The Teapot went on: "Those people are amusing, too; they think we ought to last for ever, when they can't do it themselves."
"A couple of chatterpots!" exclaimed the Nurse's Cup. "Dear me! What with your spouting, and his showing off once he begins to sing, you're enough to wear one out!"
"Dear you, indeed!" returned the Teapot; "cheap you! Why, you were given away with a pound of tea! Shouldn't be surprised at all!" he continued, watching Nurse's Cup become speechless with indignation. "But, spouting aside, I could tell you a thing or two."
"Or three—or four—or five—or—" The Kettle might have sung on into billions had he not begun to choke over it, and splutter, and gurgle. Then he grew vexed, and snorted, and got angrier and angrier, until finally, in order to breathe more easily, he knocked his lid on one side, and began to boil with rage.
"Ha, ha!" laughed the Teapot mockingly. "The old fellow's getting his steam up. Pray don't de-range yourself, sir, on our account. He, he! He's getting water on his nob!"
This didn't seem to comfort the Kettle much.
"What do you think about it, Spoonies?" added the Teapot. But the Spoons heeded him not. They were conversing quietly in couples, and didn't care to be drawn into argument. So he turned his attention elsewhere, bent on brewing discord. "People are so thoughtless," he complained, turning a cold shoulder to the others. "Muggins, my boy, I'm beginning to get quite chilly; just go and fetch my cosy coat." He knew this was an impossibility, and he only said it in order to pick a quarrel. But, noticing a distant Plate who was openly laughing at him, he cuttingly remarked: "Seen the plumber, lately?" Now, the Plate happened to be suffering severely from rivets, an infirmity which she vainly tried to hide, and which she hated to be noticed. So, getting no reply, he added, "I presume that your plumbago is better."

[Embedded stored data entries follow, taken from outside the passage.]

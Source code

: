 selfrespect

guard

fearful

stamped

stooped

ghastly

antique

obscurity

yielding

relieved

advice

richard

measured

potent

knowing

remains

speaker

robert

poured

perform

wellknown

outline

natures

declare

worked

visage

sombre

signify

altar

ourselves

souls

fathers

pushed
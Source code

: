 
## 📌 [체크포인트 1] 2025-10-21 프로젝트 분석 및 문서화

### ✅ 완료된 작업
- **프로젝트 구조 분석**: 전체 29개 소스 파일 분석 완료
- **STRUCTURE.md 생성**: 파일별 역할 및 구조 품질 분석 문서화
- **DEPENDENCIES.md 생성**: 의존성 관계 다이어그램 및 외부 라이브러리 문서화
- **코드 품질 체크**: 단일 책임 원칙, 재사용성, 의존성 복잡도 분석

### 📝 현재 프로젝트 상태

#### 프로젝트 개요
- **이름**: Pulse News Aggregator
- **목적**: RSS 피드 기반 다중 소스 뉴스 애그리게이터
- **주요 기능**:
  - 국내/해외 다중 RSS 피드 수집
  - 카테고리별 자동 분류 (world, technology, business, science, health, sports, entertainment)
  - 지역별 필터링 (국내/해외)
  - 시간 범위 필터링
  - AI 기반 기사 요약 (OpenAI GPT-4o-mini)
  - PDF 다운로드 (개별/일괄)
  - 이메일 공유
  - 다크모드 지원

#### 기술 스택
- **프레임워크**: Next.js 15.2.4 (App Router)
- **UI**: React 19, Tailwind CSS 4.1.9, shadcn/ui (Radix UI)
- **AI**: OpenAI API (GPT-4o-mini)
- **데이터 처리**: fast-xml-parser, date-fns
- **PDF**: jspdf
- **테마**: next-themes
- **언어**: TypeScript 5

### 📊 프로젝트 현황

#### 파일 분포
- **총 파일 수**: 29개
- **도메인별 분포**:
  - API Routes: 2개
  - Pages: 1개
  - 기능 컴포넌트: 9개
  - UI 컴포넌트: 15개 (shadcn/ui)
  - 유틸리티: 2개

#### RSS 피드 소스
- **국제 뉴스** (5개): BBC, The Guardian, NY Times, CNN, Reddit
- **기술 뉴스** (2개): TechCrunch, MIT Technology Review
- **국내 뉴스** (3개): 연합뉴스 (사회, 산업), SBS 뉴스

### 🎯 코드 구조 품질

The Kettle was now puffing and spitting to such a degree that it was difficult to imagine he was the same jolly fellow who had been singing so good-temperedly all the time.
And the Teapot was content. He had gained his object, and the whole set felt as though they had been wiped the wrong way, when suddenly noisy voices were heard outside.
The nursery door was opened, and in burst Fred, home from Margate School, followed by gentle little Effie; and Nurse, vigorously protesting at being pushed forward in jerks by Bob. Poor, long-suffering Nurse, as usual, was not having at all a good time with the three troublesome boys. Daniel had clambered on her back, and was trying to pull off her cap. Bob—who was not nearly such "A Good Boy" as his mug pretended—slily untied her apron-strings. The apron dropped, and Nurse tripped over it, jerking Daniel on to the floor; and she would have fallen too had she not just saved herself by clutching the table.